Extract all data as written.

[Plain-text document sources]
* * * * * * * * *

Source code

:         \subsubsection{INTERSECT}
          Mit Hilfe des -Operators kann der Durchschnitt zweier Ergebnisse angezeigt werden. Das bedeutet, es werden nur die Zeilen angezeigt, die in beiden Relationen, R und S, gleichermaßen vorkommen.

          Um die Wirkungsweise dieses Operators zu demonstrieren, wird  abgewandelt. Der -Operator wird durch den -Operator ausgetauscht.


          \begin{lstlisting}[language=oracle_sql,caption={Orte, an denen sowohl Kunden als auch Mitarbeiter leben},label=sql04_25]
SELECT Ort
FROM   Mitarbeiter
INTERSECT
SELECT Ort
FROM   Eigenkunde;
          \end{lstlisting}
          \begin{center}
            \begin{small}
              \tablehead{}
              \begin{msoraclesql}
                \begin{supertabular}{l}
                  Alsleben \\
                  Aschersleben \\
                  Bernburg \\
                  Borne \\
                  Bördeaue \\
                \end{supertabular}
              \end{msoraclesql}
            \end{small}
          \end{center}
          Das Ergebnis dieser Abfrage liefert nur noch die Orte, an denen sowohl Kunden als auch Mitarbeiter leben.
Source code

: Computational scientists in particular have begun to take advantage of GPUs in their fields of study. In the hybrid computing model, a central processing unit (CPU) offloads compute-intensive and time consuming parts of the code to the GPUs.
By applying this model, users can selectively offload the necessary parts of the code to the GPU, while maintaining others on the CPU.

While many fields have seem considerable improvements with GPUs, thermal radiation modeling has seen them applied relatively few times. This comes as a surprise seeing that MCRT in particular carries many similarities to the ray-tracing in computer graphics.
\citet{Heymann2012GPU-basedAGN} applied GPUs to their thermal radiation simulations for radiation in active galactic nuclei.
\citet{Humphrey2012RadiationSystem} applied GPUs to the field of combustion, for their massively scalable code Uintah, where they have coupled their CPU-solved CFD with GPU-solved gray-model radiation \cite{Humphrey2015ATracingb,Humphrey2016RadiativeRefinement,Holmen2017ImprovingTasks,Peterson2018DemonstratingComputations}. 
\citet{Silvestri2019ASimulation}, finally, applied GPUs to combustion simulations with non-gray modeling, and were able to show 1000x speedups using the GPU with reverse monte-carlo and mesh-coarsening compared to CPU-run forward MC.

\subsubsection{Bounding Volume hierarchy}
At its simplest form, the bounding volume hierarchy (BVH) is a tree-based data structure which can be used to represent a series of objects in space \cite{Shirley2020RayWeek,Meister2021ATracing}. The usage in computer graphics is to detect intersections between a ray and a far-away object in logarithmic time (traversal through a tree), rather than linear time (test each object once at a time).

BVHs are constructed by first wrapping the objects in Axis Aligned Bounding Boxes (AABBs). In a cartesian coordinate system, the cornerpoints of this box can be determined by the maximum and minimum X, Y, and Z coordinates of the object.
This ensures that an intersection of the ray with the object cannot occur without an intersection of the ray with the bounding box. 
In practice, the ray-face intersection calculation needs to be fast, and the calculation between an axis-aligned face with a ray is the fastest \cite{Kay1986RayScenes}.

* * * * * * * * *

* [Task output]:
Source code

:         \subsubsection{INTERSECT}
          Mit Hilfe des -Operators kann der Durchschnitt zweier Ergebnisse angezeigt werden. Das bedeutet, es werden nur die Zeilen angezeigt, die in beiden Relationen, R und S, gleichermaßen vorkommen.

          Um die Wirkungsweise dieses Operators zu demonstrieren, wird  abgewandelt. Der -Operator wird durch den -Operator ausgetauscht.


          \begin{lstlisting}[language=oracle_sql,caption={Orte, an denen sowohl Kunden als auch Mitarbeiter leben},label=sql04_25]
SELECT Ort
FROM   Mitarbeiter
INTERSECT
SELECT Ort
FROM   Eigenkunde;
          \end{lstlisting}
          \begin{center}
            \begin{small}
              \tablehead{}
              \begin{msoraclesql}
                \begin{supertabular}{l}
                  Alsleben \\
                  Aschersleben \\
                  Bernburg \\
                  Borne \\
                  Bördeaue \\
                \end{supertabular}
              \end{msoraclesql}
            \end{small}
          \end{center}
          Das Ergebnis dieser Abfrage liefert nur noch die Orte, an denen sowohl Kunden als auch Mitarbeiter leben.
Source code

: Computational scientists in particular have begun to take advantage of GPUs in their fields of study. In the hybrid computing model, a central processing unit (CPU) offloads compute-intensive and time consuming parts of the code to the GPUs.
By applying this model, users can selectively offload the necessary parts of the code to the GPU, while maintaining others on the CPU.

While many fields have seem considerable improvements with GPUs, thermal radiation modeling has seen them applied relatively few times. This comes as a surprise seeing that MCRT in particular carries many similarities to the ray-tracing in computer graphics.
\citet{Heymann2012GPU-basedAGN} applied GPUs to their thermal radiation simulations for radiation in active galactic nuclei.
\citet{Humphrey2012RadiationSystem} applied GPUs to the field of combustion, for their massively scalable code Uintah, where they have coupled their CPU-solved CFD with GPU-solved gray-model radiation \cite{Humphrey2015ATracingb,Humphrey2016RadiativeRefinement,Holmen2017ImprovingTasks,Peterson2018DemonstratingComputations}. 
\citet{Silvestri2019ASimulation}, finally, applied GPUs to combustion simulations with non-gray modeling, and were able to show 1000x speedups using the GPU with reverse monte-carlo and mesh-coarsening compared to CPU-run forward MC.

\subsubsection{Bounding Volume hierarchy}
At its simplest form, the bounding volume hierarchy (BVH) is a tree-based data structure which can be used to represent a series of objects in space \cite{Shirley2020RayWeek,Meister2021ATracing}. The usage in computer graphics is to detect intersections between a ray and a far-away object in logarithmic time (traversal through a tree), rather than linear time (test each object once at a time).

BVHs are constructed by first wrapping the objects in Axis Aligned Bounding Boxes (AABBs). In a cartesian coordinate system, the cornerpoints of this box can be determined by the maximum and minimum X, Y, and Z coordinates of the object.
This ensures that an intersection of the ray with the object cannot occur without an intersection of the ray with the bounding box. 
In practice, the ray-face intersection calculation needs to be fast, and the calculation between an axis-aligned face with a ray is the fastest \cite{Kay1986RayScenes}.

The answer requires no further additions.